_Prompt_
Lines with "Welcome": pull these out of the listing below.

_Supplied information_
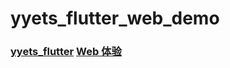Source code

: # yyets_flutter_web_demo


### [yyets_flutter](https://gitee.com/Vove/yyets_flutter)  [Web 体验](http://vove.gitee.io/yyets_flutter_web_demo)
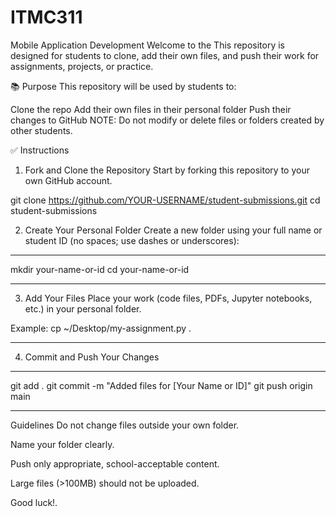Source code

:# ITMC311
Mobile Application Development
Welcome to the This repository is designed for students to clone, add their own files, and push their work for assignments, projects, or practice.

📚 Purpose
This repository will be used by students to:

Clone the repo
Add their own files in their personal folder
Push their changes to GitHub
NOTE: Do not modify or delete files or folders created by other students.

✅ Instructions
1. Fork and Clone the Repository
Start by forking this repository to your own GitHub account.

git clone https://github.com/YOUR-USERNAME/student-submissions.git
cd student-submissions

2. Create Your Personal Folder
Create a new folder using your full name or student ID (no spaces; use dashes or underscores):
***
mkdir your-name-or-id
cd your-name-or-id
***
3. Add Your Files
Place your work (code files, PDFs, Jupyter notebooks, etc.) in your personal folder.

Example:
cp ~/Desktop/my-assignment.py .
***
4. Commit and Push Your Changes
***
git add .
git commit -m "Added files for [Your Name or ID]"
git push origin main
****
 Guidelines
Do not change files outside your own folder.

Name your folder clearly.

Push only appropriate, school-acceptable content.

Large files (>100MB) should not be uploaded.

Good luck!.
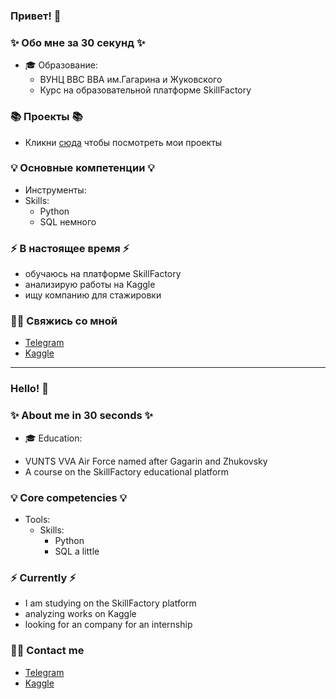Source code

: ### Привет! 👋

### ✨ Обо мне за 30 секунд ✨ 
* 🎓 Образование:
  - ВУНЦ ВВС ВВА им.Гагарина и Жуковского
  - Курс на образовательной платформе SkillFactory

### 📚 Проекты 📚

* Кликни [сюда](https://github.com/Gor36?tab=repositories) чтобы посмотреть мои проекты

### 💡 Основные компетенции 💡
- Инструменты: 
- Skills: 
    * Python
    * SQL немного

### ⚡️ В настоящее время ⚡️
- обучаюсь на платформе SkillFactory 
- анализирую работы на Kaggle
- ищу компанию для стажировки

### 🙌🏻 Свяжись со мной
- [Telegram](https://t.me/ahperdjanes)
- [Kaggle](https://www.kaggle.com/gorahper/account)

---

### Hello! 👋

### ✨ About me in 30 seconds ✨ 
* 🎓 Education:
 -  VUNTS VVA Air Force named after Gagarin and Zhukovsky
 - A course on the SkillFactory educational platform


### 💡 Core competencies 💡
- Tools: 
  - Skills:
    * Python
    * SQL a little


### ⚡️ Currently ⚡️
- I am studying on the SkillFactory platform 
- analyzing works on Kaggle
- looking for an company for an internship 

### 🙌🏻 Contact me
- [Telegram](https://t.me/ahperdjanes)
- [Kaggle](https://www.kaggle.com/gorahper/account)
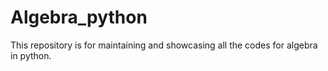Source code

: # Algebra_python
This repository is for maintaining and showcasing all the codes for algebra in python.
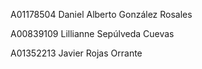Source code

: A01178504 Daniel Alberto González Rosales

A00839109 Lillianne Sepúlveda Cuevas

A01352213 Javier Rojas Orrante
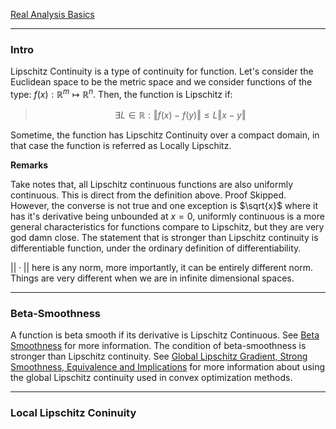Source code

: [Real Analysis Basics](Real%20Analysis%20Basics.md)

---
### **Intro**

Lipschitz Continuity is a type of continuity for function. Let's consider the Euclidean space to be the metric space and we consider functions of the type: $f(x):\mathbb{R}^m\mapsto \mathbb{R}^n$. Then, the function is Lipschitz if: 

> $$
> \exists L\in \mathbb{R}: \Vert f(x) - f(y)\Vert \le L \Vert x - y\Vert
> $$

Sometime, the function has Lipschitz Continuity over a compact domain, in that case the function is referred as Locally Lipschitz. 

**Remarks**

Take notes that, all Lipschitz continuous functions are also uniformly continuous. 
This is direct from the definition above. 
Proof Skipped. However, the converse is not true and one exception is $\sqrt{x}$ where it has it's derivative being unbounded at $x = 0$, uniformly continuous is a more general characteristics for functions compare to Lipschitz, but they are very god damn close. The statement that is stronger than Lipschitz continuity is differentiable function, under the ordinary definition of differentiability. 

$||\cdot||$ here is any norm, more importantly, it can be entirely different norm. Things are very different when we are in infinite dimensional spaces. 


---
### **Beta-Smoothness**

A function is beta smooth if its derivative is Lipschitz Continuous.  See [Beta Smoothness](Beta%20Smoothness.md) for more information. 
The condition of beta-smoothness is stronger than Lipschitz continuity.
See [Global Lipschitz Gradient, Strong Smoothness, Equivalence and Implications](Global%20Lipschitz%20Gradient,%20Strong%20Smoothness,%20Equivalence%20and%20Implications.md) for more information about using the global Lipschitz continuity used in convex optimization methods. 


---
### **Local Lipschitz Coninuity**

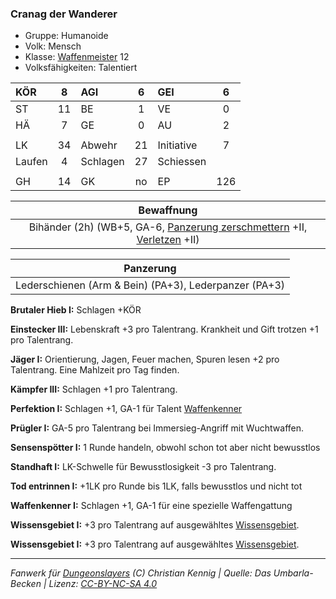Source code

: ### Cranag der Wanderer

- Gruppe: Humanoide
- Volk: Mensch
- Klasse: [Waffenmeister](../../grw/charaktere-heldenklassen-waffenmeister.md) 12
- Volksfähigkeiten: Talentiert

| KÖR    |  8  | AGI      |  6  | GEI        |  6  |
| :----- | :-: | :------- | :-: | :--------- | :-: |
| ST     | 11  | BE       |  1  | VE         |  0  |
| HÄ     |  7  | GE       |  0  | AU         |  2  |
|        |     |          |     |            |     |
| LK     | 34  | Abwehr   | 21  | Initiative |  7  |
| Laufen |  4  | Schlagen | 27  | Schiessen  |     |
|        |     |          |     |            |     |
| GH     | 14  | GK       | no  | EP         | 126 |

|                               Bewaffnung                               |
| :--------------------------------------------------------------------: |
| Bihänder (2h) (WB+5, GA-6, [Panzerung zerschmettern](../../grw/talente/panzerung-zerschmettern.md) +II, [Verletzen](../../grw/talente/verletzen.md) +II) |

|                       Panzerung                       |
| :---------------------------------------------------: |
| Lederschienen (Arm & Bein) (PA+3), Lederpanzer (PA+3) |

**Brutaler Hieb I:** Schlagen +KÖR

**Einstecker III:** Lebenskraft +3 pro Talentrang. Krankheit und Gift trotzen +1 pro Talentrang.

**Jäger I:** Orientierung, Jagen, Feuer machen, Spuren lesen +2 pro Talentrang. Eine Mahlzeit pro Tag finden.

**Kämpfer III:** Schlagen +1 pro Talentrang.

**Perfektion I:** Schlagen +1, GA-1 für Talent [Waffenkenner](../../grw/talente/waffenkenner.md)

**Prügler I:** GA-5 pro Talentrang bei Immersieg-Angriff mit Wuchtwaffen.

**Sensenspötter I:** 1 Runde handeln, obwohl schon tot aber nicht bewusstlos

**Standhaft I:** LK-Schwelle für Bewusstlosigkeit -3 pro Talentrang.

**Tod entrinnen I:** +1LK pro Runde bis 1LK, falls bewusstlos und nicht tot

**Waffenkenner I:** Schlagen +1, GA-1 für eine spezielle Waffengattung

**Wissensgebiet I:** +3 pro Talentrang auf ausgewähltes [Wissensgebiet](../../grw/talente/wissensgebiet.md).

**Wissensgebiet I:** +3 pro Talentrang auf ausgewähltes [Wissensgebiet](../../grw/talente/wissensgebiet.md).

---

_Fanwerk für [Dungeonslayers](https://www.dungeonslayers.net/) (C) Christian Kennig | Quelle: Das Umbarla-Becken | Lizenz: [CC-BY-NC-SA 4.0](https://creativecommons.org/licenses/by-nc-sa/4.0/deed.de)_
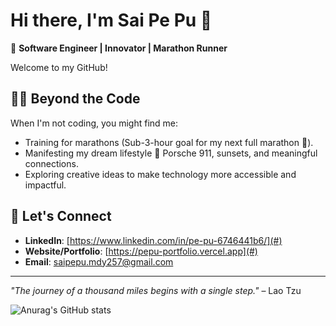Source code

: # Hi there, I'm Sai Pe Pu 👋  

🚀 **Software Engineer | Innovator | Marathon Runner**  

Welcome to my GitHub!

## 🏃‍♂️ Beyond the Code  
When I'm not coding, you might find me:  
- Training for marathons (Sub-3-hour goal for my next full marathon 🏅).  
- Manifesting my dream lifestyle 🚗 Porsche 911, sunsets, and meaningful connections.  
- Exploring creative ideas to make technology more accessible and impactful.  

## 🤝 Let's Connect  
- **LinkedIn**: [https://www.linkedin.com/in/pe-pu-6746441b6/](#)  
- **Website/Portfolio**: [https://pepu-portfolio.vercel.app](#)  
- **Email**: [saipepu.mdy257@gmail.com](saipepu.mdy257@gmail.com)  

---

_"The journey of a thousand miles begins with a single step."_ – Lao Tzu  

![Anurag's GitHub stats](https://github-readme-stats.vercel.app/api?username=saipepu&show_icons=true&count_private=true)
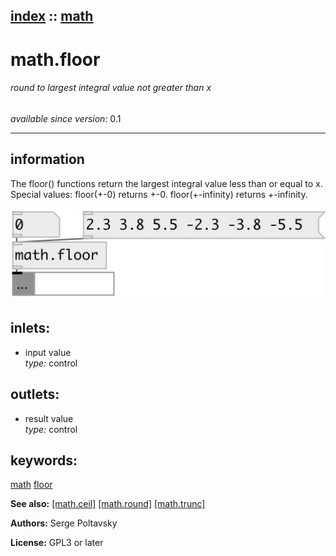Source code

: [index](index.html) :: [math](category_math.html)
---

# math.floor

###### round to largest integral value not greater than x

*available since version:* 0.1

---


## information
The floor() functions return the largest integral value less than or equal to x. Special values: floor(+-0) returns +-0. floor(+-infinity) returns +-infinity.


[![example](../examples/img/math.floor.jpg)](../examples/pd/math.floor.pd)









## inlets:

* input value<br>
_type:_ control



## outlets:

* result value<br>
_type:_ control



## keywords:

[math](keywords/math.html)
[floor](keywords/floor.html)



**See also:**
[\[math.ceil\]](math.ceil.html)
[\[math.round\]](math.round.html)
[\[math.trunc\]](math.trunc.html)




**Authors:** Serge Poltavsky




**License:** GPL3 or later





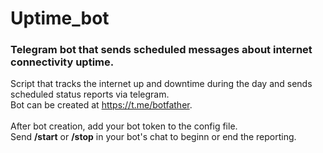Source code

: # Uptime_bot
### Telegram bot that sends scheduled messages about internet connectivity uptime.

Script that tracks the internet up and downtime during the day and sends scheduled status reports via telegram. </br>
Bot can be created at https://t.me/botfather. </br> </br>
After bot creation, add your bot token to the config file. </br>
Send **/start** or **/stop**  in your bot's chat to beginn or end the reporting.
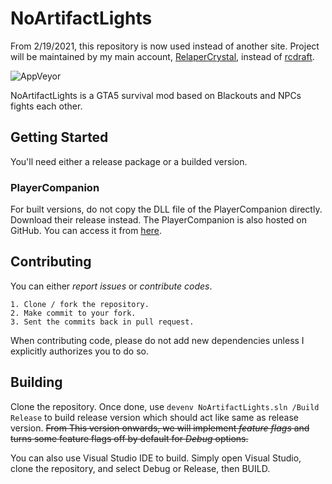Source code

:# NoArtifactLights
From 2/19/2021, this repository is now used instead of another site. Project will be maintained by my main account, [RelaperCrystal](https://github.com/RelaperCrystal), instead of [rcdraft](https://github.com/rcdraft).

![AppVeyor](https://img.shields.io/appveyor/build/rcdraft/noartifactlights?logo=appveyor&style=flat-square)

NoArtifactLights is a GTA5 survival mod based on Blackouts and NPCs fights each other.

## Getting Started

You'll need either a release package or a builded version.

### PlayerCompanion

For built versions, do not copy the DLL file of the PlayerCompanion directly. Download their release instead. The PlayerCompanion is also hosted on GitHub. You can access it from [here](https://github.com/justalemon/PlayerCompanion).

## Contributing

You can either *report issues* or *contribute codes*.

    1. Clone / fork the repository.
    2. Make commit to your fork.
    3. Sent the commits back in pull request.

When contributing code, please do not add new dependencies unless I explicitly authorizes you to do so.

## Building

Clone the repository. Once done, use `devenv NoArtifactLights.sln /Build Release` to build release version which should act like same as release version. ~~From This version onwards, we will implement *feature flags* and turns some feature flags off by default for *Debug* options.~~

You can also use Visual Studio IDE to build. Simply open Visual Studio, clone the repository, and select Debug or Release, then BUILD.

_Exercise answer_
Welcome to the This repository is designed for students to clone, add their own files, and push their work for assignments, projects, or practice.
Welcome to my GitHub!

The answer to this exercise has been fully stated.